Il commercialista Luigi Turchio condannato a sborsare 445 mila euro, di cui la metà per il disservizio

PALERMO – L’amministratore giudiziario deve sborsare 445 mila euro: metà per il danno patrimoniale e metà per il disservizio.

Accogliendo la richiesta della Procura regionale, la  Corte dei Conti, ha condannato Luigi Turchio, ex amministratore giudiziario dei beni confiscati al costruttore mafioso Pietro Lo Sicco. Il conto avrebbe potuto essere molto più salato, ma una parte del danno è stato dichiarato prescritto. 

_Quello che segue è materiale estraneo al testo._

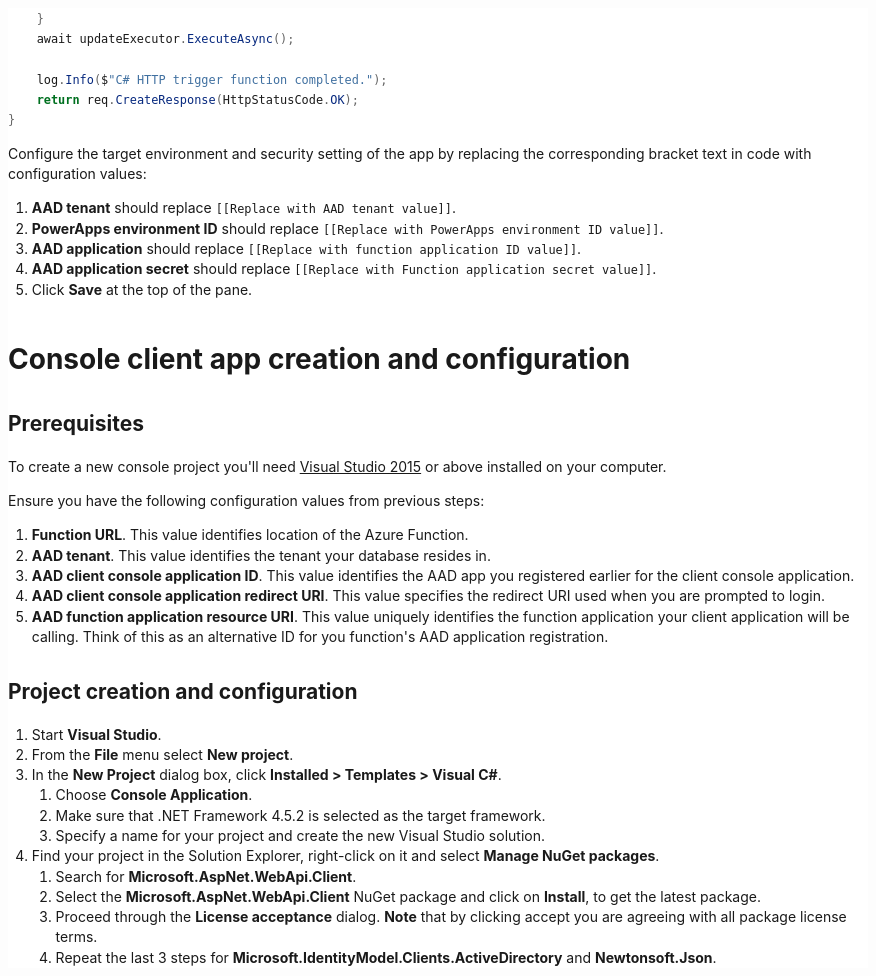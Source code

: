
 ```cs
    }
    await updateExecutor.ExecuteAsync();

    log.Info($"C# HTTP trigger function completed.");
    return req.CreateResponse(HttpStatusCode.OK);
}    
```

Configure the target environment and security setting of the app by replacing the corresponding bracket text in code with configuration values:

1. **AAD tenant** should replace `[[Replace with AAD tenant value]]`.
1. **PowerApps environment ID** should replace `[[Replace with PowerApps environment ID value]]`.
1. **AAD application** should replace `[[Replace with function application ID value]]`.
1. **AAD application secret** should replace `[[Replace with Function application secret value]]`.
1. Click **Save** at the top of the pane.

# Console client app creation and configuration

## Prerequisites
To create a new console project you'll need [Visual Studio 2015](https://www.visualstudio.com/) or above installed on your computer.

Ensure you have the following configuration values from previous steps:

1. **Function URL**. This value identifies location of the Azure Function.
1. **AAD tenant**. This value identifies the tenant your database resides in.
1. **AAD client console application ID**. This value identifies the AAD app you registered earlier for the client console application.
1. **AAD client console application redirect URI**. This value specifies the redirect URI used when you are prompted to login.
1. **AAD function application resource URI**. This value uniquely identifies the function application your client application will be calling. Think of this as an alternative ID for you function's AAD application registration.

## Project creation and configuration

1. Start **Visual Studio**.
1. From the **File** menu select **New project**.
1. In the **New Project** dialog box, click **Installed > Templates > Visual C#**.
    1. Choose **Console Application**.
    1. Make sure that .NET Framework 4.5.2 is selected as the target framework.
    1. Specify a name for your project and create the new Visual Studio solution.
1. Find your project in the Solution Explorer, right-click on it and select **Manage NuGet packages**. 
    1. Search for **Microsoft.AspNet.WebApi.Client**.
    1. Select the **Microsoft.AspNet.WebApi.Client** NuGet package and click on **Install**, to get the latest package.
    1. Proceed through the **License acceptance** dialog. **Note** that by clicking accept you are agreeing with all package license terms.
    1. Repeat the last 3 steps for **Microsoft.IdentityModel.Clients.ActiveDirectory** and **Newtonsoft.Json**.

L’indagine della procura contabile guidata da Gianluca Albo si è spinta nel terreno della “mala gestio” dei beni confiscati alla mafia. Turchio, infatti, noto commercialista palermitano, era stato incarico di gestire i beni dal Tribunale che condannò Lo Sicco e gli sequestrò il patrimonio milionario. Tra cui società e centinaia di immobili.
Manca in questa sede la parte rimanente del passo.